Try a variety of cooking methods like steaming, sautéing, pickling or boiling. Steaming makes greens more tight and fibrous, which is great for people who are trying to lose weight. Eating raw veggies is cooling, refreshing and supplies live enzymes. Boiling makes greens plump and relaxed. Boil for under a minute so that the nutrients in the greens do not get lost in the water. If you are using organic greens, you can also drink the cooking water as a healthy broth or tea. See below for a simple soup recipe that is loaded with the benefits of glorious greens...
Broccoli & Cauliflower Soup
~ 2 heads broccoli
~ 1 head cauliflower
~ 1 yellow onion
~ 2 cloves garlic
~ 1/2 head cabbage
~ 1/4 bunch of parsley
~ salt & pepper to taste
~ 2 tablespoon grapeseed oil
1. Rinse all veggies, chop and set aside.
2. On light heat, warm grapeseed oil in bottom of soup pot.

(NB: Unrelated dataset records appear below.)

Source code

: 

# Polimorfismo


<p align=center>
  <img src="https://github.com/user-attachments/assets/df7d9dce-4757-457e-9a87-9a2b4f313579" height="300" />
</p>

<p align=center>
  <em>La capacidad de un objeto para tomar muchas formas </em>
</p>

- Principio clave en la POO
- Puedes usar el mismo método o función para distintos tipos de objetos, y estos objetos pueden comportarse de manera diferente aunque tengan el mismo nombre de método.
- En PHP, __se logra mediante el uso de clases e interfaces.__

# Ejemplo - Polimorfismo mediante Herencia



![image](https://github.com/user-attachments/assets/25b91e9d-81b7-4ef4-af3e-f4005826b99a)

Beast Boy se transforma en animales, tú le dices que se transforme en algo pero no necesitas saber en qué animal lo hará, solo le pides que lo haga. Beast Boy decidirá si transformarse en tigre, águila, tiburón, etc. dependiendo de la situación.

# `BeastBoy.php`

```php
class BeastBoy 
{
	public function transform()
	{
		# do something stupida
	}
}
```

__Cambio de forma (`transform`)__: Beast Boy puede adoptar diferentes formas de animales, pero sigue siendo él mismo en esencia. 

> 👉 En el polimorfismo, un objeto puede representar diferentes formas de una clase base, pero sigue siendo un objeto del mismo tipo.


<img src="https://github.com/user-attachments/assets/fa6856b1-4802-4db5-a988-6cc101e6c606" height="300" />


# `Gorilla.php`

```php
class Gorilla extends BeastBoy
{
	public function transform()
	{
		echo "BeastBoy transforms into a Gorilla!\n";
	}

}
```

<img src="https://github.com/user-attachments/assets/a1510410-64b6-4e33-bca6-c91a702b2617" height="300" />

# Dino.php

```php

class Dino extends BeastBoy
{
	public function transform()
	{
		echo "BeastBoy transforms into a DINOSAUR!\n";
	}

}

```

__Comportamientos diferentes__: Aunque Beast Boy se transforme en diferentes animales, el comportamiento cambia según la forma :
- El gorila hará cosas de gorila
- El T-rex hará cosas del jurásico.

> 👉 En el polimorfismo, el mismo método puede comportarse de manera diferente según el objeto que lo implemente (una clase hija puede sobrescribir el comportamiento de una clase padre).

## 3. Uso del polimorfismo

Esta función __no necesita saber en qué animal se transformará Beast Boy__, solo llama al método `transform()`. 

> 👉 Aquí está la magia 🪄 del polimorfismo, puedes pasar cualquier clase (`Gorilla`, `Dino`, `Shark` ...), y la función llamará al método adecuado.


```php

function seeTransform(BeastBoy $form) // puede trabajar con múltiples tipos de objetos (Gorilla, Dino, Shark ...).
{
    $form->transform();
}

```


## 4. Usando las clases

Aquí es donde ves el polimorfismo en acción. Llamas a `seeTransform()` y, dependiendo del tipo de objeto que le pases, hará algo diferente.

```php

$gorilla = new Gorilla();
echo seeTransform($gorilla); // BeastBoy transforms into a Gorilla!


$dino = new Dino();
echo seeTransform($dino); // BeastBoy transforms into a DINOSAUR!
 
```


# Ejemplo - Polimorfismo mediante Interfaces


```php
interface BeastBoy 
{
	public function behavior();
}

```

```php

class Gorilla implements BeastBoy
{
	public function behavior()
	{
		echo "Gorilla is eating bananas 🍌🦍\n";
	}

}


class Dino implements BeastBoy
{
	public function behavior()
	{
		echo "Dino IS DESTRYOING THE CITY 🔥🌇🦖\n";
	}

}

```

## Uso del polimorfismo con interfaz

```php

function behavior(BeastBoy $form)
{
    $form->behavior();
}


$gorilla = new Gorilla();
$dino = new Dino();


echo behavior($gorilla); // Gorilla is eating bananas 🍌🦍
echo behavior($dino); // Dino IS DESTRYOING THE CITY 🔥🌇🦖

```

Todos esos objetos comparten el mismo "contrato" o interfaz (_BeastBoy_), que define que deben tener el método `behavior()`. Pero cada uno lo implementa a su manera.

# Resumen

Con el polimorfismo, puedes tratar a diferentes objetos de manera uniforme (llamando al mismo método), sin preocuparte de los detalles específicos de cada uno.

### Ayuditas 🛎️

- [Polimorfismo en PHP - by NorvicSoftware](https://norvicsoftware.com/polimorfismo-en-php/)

3. Add chopped veggies to pot and saute on light heat for a few minutes.
4. Cover veggies with filtered water and bring to a light simmer.
5. Turn off burner and let veggies sit in water for about twenty minutes.
6. Blend vegetables and one cup of cooked veggie water. (use less water for a thicker soup)
7. Season with salt & pepper, serve & enjoy! (I added some lemon couscous right into my soup to give it a little more texture and oomph!)